When the Justice Department got involved in a freedom of expression dispute at a California public college the First Amendment legalities were a pretty simple affair. The statement of interest in Shaw v. Burke mirrored Uzuegbunam v. Preczewski, another case dealing with restrictive campus free speech zones. Both documents stated simply and plainly what we should never take for granted:
The United States has an interest in protecting the individual rights guaranteed by the First Amendment. The right to free speech lies at the heart of a free society and is the “only effectual guardian of every other right.”1,2
So who is guarding the guardian?
Freedom of expression conflicts with free college
Speech and expression aren’t the only things we expect to be free. The call for debt-free higher education is growing. Look no further if you want to know where the freedom of expression debate is coming from.

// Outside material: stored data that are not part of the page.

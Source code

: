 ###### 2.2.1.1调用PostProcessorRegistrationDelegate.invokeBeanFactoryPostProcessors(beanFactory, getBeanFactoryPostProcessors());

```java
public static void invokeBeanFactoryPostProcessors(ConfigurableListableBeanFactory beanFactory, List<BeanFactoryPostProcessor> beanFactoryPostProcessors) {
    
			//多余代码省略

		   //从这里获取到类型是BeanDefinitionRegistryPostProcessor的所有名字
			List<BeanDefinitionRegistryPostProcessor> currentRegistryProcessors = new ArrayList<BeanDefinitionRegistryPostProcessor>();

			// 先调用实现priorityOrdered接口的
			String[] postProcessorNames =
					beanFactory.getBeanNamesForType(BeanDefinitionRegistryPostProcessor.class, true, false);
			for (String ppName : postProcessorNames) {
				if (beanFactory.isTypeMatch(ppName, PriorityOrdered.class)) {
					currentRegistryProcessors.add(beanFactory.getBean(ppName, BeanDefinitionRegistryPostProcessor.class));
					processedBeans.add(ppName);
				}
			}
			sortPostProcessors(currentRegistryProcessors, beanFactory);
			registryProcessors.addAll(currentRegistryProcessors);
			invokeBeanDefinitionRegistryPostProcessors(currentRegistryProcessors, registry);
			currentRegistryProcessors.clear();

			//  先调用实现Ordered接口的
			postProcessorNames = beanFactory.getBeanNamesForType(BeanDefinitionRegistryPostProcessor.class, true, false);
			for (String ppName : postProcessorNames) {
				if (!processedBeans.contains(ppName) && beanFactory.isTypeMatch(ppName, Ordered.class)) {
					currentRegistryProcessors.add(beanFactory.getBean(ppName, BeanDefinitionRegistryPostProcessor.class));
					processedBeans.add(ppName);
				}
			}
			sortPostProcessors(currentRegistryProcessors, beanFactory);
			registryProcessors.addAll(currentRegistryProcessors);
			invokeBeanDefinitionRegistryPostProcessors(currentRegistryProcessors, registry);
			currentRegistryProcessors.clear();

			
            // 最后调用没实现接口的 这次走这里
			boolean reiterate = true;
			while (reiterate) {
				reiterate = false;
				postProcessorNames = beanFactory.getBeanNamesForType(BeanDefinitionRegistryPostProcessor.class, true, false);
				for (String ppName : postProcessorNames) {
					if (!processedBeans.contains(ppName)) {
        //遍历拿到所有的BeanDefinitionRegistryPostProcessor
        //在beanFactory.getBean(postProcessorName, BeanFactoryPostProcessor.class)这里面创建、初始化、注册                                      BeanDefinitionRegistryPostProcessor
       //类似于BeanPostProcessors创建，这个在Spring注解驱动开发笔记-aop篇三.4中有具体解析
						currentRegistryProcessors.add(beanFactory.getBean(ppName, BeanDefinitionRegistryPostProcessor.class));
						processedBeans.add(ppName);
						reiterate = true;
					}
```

Rising college costs mean that public schools have an enormous financial stake in opposing viewpoints that don’t go along with handing out no-cost diplomas, increasing federal aid, or forgiving student loan debt. Causing problems for illegal immigrants who attend school is also against the interest of public academia because money trumps every other concern. That includes protecting the freedoms of those whose viewpoints oppose liberal lawmaking and Democratic bills like the College for All Act and the Bank on Student Loan Refinancing Act.

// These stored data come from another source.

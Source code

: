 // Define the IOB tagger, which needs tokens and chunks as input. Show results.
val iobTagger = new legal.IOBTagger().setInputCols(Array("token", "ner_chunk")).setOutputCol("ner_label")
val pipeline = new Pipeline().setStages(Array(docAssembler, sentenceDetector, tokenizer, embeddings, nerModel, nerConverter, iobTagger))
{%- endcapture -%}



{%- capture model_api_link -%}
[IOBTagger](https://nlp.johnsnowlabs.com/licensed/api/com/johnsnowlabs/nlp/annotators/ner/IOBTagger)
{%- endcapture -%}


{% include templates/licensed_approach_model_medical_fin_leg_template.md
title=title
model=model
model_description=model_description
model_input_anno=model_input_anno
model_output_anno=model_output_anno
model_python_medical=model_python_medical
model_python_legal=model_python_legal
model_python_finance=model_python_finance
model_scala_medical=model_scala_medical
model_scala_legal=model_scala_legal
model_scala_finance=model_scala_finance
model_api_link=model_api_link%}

Zones for free expression aren’t the problem
The fight to preserve freedom of expression at colleges didn’t ride in with Jeff Sessions and Donald Trump. On August 14, 2015 the House Judiciary Committee drew a line in the sand for 160 public colleges and universities that received a “red light warning” from FIRE,3 the Foundation for Individual Rights in Education. The letter declared:
The First Amendment prohibits the government, including governmental public colleges and universities, from infringing on free speech and the free exercise of religion.4
Free speech zones are a solution to the problem of how to legally restrict unpopular ideas, but freedom of expression is not the real issue. It’s a straw man.
First Amendment doesn’t pay very well
If freedom of expression paid better we wouldn’t have a problem.

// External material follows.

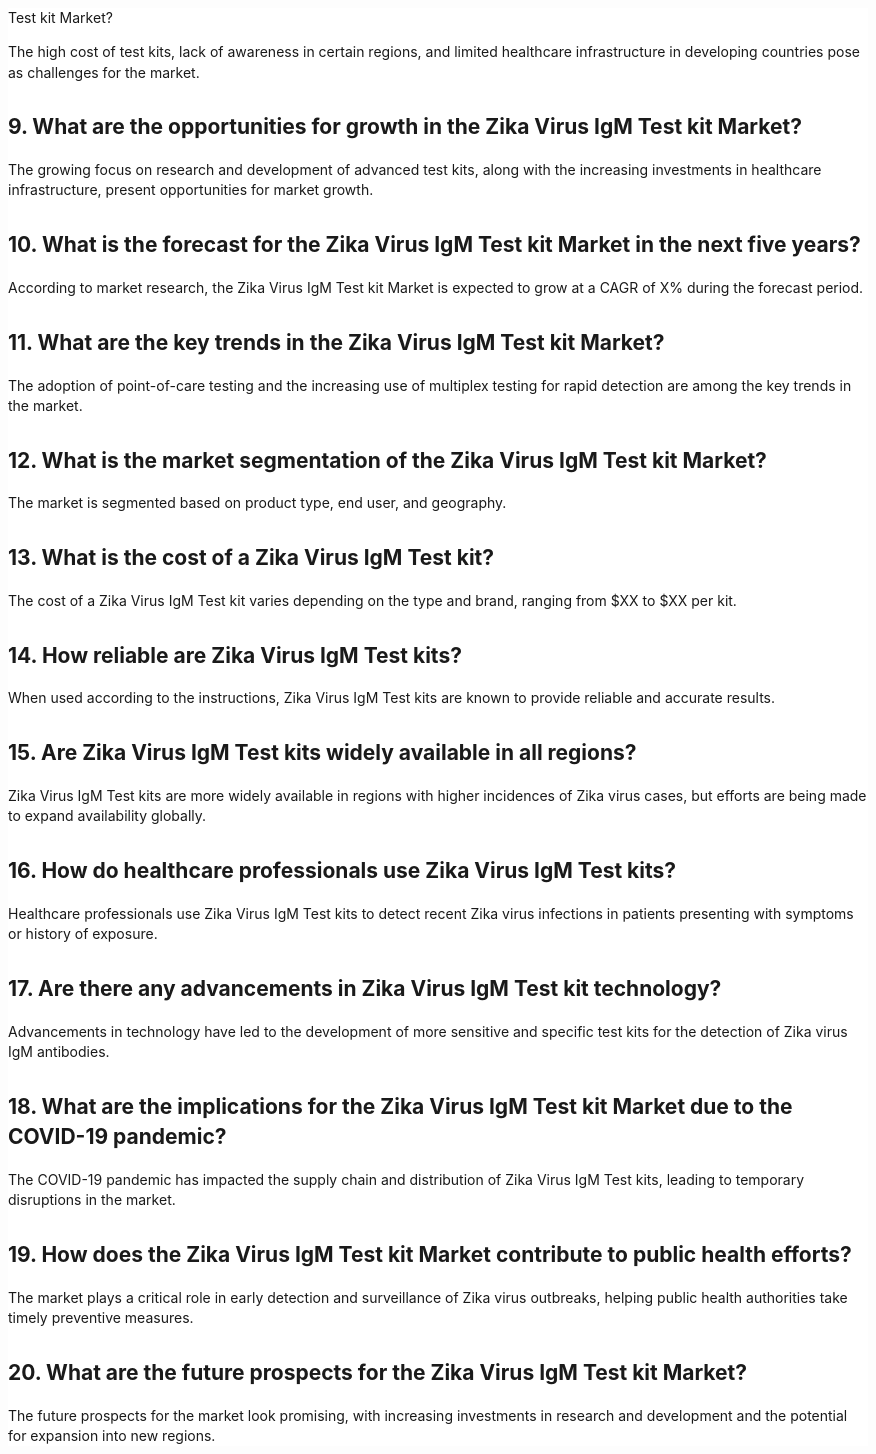 Test kit Market?</h2><p>The high cost of test kits, lack of awareness in certain regions, and limited healthcare infrastructure in developing countries pose as challenges for the market.</p><h2>9. What are the opportunities for growth in the Zika Virus IgM Test kit Market?</h2><p>The growing focus on research and development of advanced test kits, along with the increasing investments in healthcare infrastructure, present opportunities for market growth.</p><h2>10. What is the forecast for the Zika Virus IgM Test kit Market in the next five years?</h2><p>According to market research, the Zika Virus IgM Test kit Market is expected to grow at a CAGR of X% during the forecast period.</p><h2>11. What are the key trends in the Zika Virus IgM Test kit Market?</h2><p>The adoption of point-of-care testing and the increasing use of multiplex testing for rapid detection are among the key trends in the market.</p><h2>12. What is the market segmentation of the Zika Virus IgM Test kit Market?</h2><p>The market is segmented based on product type, end user, and geography.</p><h2>13. What is the cost of a Zika Virus IgM Test kit?</h2><p>The cost of a Zika Virus IgM Test kit varies depending on the type and brand, ranging from $XX to $XX per kit.</p><h2>14. How reliable are Zika Virus IgM Test kits?</h2><p>When used according to the instructions, Zika Virus IgM Test kits are known to provide reliable and accurate results.</p><h2>15. Are Zika Virus IgM Test kits widely available in all regions?</h2><p>Zika Virus IgM Test kits are more widely available in regions with higher incidences of Zika virus cases, but efforts are being made to expand availability globally.</p><h2>16. How do healthcare professionals use Zika Virus IgM Test kits?</h2><p>Healthcare professionals use Zika Virus IgM Test kits to detect recent Zika virus infections in patients presenting with symptoms or history of exposure.</p><h2>17. Are there any advancements in Zika Virus IgM Test kit technology?</h2><p>Advancements in technology have led to the development of more sensitive and specific test kits for the detection of Zika virus IgM antibodies.</p><h2>18. What are the implications for the Zika Virus IgM Test kit Market due to the COVID-19 pandemic?</h2><p>The COVID-19 pandemic has impacted the supply chain and distribution of Zika Virus IgM Test kits, leading to temporary disruptions in the market.</p><h2>19. How does the Zika Virus IgM Test kit Market contribute to public health efforts?</h2><p>The market plays a critical role in early detection and surveillance of Zika virus outbreaks, helping public health authorities take timely preventive measures.</p><h2>20. What are the future prospects for the Zika Virus IgM Test kit Market?</h2><p>The future prospects for the market look promising, with increasing investments in research and development and the potential for expansion into new regions.</p></body></html></strong></p>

Debt-free college is a Democratic policy goal that stalled but didn’t die after Obama left office. That didn’t stop Bernie Sanders from championing the cause with the Free College for All Act and its $600 billion Wall Street speculation tax to ensure that college is a “right for all.”5
Democrats offer easy money to public colleges, universities, and students. This is spending that a Republican Congress will frown on, so what reason do public schools have to stifle outrage among left-wing students, faculty, and administrators incensed at losing a free ride offered by liberal politicians? They have none, which goes a long way to explaining why our open-minded colleges and universities can be so closed-minded and downright hostile when it comes to conservative views.